19.7.10

A falência do Estado Social

por António Figueiredo, Presidente da UDIPSS de Setúbal, in Setúbal em Rede

No pensamento de Sá Carneiro a democracia só se construía eliminando a pobreza pois a esta subjuga a vontade e a capacidade de defesa dos direitos da pessoa. Ouvi-lhe exprimir que ser pobre não era um destino mas a consequência ds medidas políticas que atingiam a construção do Estado Social onde a pessoa humana passava a ser olhada sem humanismo. Sabia que a pobreza abria as portas à ditadura da classe política que se proclama vanguardista.

Ouvimos vozes do Partido Socialista, nas suas recentes jornadas parlamentares, a defenderem que não abdicam do Estaado Social que um partido da oposição procura preverter com a sua proposta de revisão constitucional. Não me preocupa por agora, o que pensa sobre esta matéria o PSD, não se conhece qualquer proposta para além da contra-informação política, mas o que me preocupa é que o partido que mais constribuiu para a redução do Estado Previdência esteja agora a gritar como se nada tivesse acontecido! É um grito de culpa, de consciência intranquila de quem já tantas vezes meteu na gaveta os princípios ideológicos socialitstas que se reveem no Estado Social.

Quando ouvimos ao Primeiro-Ministro dizer, em defesa das medidas avulsas do PEC, que é pedido um esforço igual a todos, por isso o agravamnento da taxa do IVA de 1% é transversal a todos oa produtos, só com cinismo poderemos estar de acordo e não dizer que meteu na gaveta um dos fundamentos do Estado Social. Não defendo o chavão político e estafado de que “os ricos paguem a crise”, mas tenho de frontalmente dizer à classe política que tanto cinismo basta. Para dois milhões de portugueses, em situação de pobreza, qualquer 1% é dinheiro e, por isso, a medida aplicada indiscriminadamente é um ataque aos mais débeis e que há muito já não acreditam no Estado Social que deveria atenuar as desigualdades sociais.

O Estado Social não pode ser uma peça exclusiva da Constituição, mas uma prática política em que haja mais e maior acesso aos cuidados de saúde, igualdade no acesso ao sistema educativo, tratamento igual no acesso à justiça e defesa dos mais vulneráveis, desenvolvimento do território com princípios de equidade, garantia de direito ao trabalho e a uma remuneração justa, sem privilégios para políticos e correligionários, etc., etc.
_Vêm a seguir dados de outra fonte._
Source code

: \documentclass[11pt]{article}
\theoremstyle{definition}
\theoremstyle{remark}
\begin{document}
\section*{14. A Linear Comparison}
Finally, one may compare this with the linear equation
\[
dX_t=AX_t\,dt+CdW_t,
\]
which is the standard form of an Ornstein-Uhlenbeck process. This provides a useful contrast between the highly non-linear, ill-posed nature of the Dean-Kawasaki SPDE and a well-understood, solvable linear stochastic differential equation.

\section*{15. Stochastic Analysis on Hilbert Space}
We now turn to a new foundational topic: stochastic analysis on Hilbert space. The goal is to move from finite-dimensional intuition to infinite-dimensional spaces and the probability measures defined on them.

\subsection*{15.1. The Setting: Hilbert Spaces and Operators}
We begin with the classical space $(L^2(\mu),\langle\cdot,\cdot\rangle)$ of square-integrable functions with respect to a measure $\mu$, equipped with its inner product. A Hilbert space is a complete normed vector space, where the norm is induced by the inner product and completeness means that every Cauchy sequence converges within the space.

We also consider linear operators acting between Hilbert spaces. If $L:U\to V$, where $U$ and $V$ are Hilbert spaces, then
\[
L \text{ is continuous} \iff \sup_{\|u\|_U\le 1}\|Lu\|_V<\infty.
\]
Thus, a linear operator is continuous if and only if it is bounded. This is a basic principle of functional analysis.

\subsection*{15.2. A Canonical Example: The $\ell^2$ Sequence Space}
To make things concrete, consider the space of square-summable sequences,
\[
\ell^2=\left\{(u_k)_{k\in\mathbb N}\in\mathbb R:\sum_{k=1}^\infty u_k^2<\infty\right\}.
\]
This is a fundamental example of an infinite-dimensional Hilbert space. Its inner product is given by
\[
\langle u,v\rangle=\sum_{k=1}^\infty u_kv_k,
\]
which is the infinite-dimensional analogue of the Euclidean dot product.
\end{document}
Tudo isto o povo sabe e chega, passados mais de 30 anos de ambiguidade social, à encruzilhada da falência do Estado Social sem que os políticos sejam julgados pelo grande tribunal da opinião pública. E não são julgados porque por caciquismo eleitoral se mantêm no poder.

Quem é dirigente na rede solidária sabe que as medidas tomadas nos últimos anos, trinta anos porque não, em nome dum Estado Social não passava de balela sem qualquer apoio sustentável. Oferecia-se o facilitismo em nome um Estado socialmente mais justo, quando afinal se criavam as condições para a crise de hoje. Em nome dum Estado Social, consagrado na Constituição, Mário Soares criou a reforma de 500$00, sim 500 escudos, socialmente justa mas sem preocupações de gerar riqueza para sustentar a que ainda é uma pensão social. Andou-se por aí a defender as reformas antecipadas para dar lugar aos jovens, mas nada se fez para garantir o desenvolvimento económico que criaria empregos. Promessa fácil em nome da construção dum Estado Social que hoje é um mar de pobreza, desemprego e fome.

O Estado Social acenta no princípio da justa distribuição da riqueza mas à sua sombra cresceu a corrupção, o aproveitamento político, o enriquecimento nas saias dos partidos, o agravamento das desigualdades sociais, o esbanjamento dos dinheiros publicos, as políticas com estratégias que só beneficiam clientelas e, fundamentalmente, os seus “boys“. Mas os que hoje gritam pelo Estado Social são os que mais deveriam estar calados, pelo comportamento deplorável com que deixaram falir o Estado Previdência, que fez duma Europa um espaço de grande justiça social.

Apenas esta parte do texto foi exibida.